» Task description
The whole listing should be given back without any alteration.

» Material for the task
--------------------------------

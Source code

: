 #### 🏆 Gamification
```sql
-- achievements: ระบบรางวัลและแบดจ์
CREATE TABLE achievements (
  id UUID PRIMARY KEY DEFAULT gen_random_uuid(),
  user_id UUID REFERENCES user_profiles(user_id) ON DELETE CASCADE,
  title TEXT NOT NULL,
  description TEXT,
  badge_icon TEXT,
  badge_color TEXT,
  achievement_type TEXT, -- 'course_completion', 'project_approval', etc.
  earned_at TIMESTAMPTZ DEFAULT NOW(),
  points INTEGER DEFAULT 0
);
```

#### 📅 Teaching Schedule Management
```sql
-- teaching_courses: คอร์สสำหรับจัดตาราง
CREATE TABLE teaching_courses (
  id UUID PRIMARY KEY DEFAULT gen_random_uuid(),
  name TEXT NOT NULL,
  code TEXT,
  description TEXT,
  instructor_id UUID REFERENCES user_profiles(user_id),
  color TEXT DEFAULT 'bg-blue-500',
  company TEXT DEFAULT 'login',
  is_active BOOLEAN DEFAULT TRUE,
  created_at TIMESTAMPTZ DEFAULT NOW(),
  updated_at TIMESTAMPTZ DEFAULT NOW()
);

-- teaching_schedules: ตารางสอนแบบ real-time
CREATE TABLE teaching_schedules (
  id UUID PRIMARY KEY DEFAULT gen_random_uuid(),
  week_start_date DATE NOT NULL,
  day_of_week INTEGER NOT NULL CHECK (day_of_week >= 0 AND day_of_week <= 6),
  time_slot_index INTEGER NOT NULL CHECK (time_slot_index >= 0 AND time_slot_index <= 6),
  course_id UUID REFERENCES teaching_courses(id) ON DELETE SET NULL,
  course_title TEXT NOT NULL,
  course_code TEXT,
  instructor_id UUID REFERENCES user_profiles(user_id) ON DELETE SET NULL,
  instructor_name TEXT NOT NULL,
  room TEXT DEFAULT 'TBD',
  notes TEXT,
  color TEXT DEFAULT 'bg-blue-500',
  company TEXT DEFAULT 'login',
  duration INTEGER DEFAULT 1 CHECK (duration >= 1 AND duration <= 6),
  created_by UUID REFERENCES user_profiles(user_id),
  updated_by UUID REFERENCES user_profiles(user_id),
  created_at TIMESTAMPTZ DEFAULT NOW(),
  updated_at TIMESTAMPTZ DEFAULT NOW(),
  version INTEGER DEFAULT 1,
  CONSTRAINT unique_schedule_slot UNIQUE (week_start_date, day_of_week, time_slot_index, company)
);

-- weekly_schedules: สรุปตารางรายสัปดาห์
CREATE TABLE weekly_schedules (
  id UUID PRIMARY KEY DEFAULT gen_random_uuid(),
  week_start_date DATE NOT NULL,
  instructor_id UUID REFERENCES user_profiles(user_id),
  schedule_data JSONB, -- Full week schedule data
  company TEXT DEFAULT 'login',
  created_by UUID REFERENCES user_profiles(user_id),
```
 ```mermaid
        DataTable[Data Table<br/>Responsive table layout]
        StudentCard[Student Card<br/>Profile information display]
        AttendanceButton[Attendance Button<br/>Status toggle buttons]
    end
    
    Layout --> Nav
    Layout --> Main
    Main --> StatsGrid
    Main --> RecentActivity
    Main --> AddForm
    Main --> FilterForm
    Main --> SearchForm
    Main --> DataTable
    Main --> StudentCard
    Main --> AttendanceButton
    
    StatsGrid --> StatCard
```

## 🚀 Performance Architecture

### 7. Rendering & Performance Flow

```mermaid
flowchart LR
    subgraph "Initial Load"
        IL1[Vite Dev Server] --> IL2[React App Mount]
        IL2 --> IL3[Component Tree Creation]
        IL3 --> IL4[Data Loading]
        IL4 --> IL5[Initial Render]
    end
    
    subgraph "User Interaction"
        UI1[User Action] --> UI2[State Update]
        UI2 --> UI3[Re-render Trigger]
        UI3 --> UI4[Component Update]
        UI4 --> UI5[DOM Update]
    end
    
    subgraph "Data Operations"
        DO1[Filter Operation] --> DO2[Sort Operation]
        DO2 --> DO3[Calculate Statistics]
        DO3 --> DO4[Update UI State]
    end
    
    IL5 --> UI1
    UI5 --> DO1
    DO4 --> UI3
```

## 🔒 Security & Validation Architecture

--------------------------------

» Response box
Source code

: #### 🏆 Gamification
```sql
-- achievements: ระบบรางวัลและแบดจ์
CREATE TABLE achievements (
  id UUID PRIMARY KEY DEFAULT gen_random_uuid(),
  user_id UUID REFERENCES user_profiles(user_id) ON DELETE CASCADE,
  title TEXT NOT NULL,
  description TEXT,
  badge_icon TEXT,
  badge_color TEXT,
  achievement_type TEXT, -- 'course_completion', 'project_approval', etc.
  earned_at TIMESTAMPTZ DEFAULT NOW(),
  points INTEGER DEFAULT 0
);
```

#### 📅 Teaching Schedule Management
```sql
-- teaching_courses: คอร์สสำหรับจัดตาราง
CREATE TABLE teaching_courses (
  id UUID PRIMARY KEY DEFAULT gen_random_uuid(),
  name TEXT NOT NULL,
  code TEXT,
  description TEXT,
  instructor_id UUID REFERENCES user_profiles(user_id),
  color TEXT DEFAULT 'bg-blue-500',
  company TEXT DEFAULT 'login',
  is_active BOOLEAN DEFAULT TRUE,
  created_at TIMESTAMPTZ DEFAULT NOW(),
  updated_at TIMESTAMPTZ DEFAULT NOW()
);

-- teaching_schedules: ตารางสอนแบบ real-time
CREATE TABLE teaching_schedules (
  id UUID PRIMARY KEY DEFAULT gen_random_uuid(),
  week_start_date DATE NOT NULL,
  day_of_week INTEGER NOT NULL CHECK (day_of_week >= 0 AND day_of_week <= 6),
  time_slot_index INTEGER NOT NULL CHECK (time_slot_index >= 0 AND time_slot_index <= 6),
  course_id UUID REFERENCES teaching_courses(id) ON DELETE SET NULL,
  course_title TEXT NOT NULL,
  course_code TEXT,
  instructor_id UUID REFERENCES user_profiles(user_id) ON DELETE SET NULL,
  instructor_name TEXT NOT NULL,
  room TEXT DEFAULT 'TBD',
  notes TEXT,
  color TEXT DEFAULT 'bg-blue-500',
  company TEXT DEFAULT 'login',
  duration INTEGER DEFAULT 1 CHECK (duration >= 1 AND duration <= 6),
  created_by UUID REFERENCES user_profiles(user_id),
  updated_by UUID REFERENCES user_profiles(user_id),
  created_at TIMESTAMPTZ DEFAULT NOW(),
  updated_at TIMESTAMPTZ DEFAULT NOW(),
  version INTEGER DEFAULT 1,
  CONSTRAINT unique_schedule_slot UNIQUE (week_start_date, day_of_week, time_slot_index, company)
);

-- weekly_schedules: สรุปตารางรายสัปดาห์
CREATE TABLE weekly_schedules (
  id UUID PRIMARY KEY DEFAULT gen_random_uuid(),
  week_start_date DATE NOT NULL,
  instructor_id UUID REFERENCES user_profiles(user_id),
  schedule_data JSONB, -- Full week schedule data
  company TEXT DEFAULT 'login',
  created_by UUID REFERENCES user_profiles(user_id),
```
 ```mermaid
        DataTable[Data Table<br/>Responsive table layout]
        StudentCard[Student Card<br/>Profile information display]
        AttendanceButton[Attendance Button<br/>Status toggle buttons]
    end
    
    Layout --> Nav
    Layout --> Main
    Main --> StatsGrid
    Main --> RecentActivity
    Main --> AddForm
    Main --> FilterForm
    Main --> SearchForm
    Main --> DataTable
    Main --> StudentCard
    Main --> AttendanceButton
    
    StatsGrid --> StatCard
```

## 🚀 Performance Architecture

### 7. Rendering & Performance Flow

```mermaid
flowchart LR
    subgraph "Initial Load"
        IL1[Vite Dev Server] --> IL2[React App Mount]
        IL2 --> IL3[Component Tree Creation]
        IL3 --> IL4[Data Loading]
        IL4 --> IL5[Initial Render]
    end
    
    subgraph "User Interaction"
        UI1[User Action] --> UI2[State Update]
        UI2 --> UI3[Re-render Trigger]
        UI3 --> UI4[Component Update]
        UI4 --> UI5[DOM Update]
    end
    
    subgraph "Data Operations"
        DO1[Filter Operation] --> DO2[Sort Operation]
        DO2 --> DO3[Calculate Statistics]
        DO3 --> DO4[Update UI State]
    end
    
    IL5 --> UI1
    UI5 --> DO1
    DO4 --> UI3
```

## 🔒 Security & Validation Architecture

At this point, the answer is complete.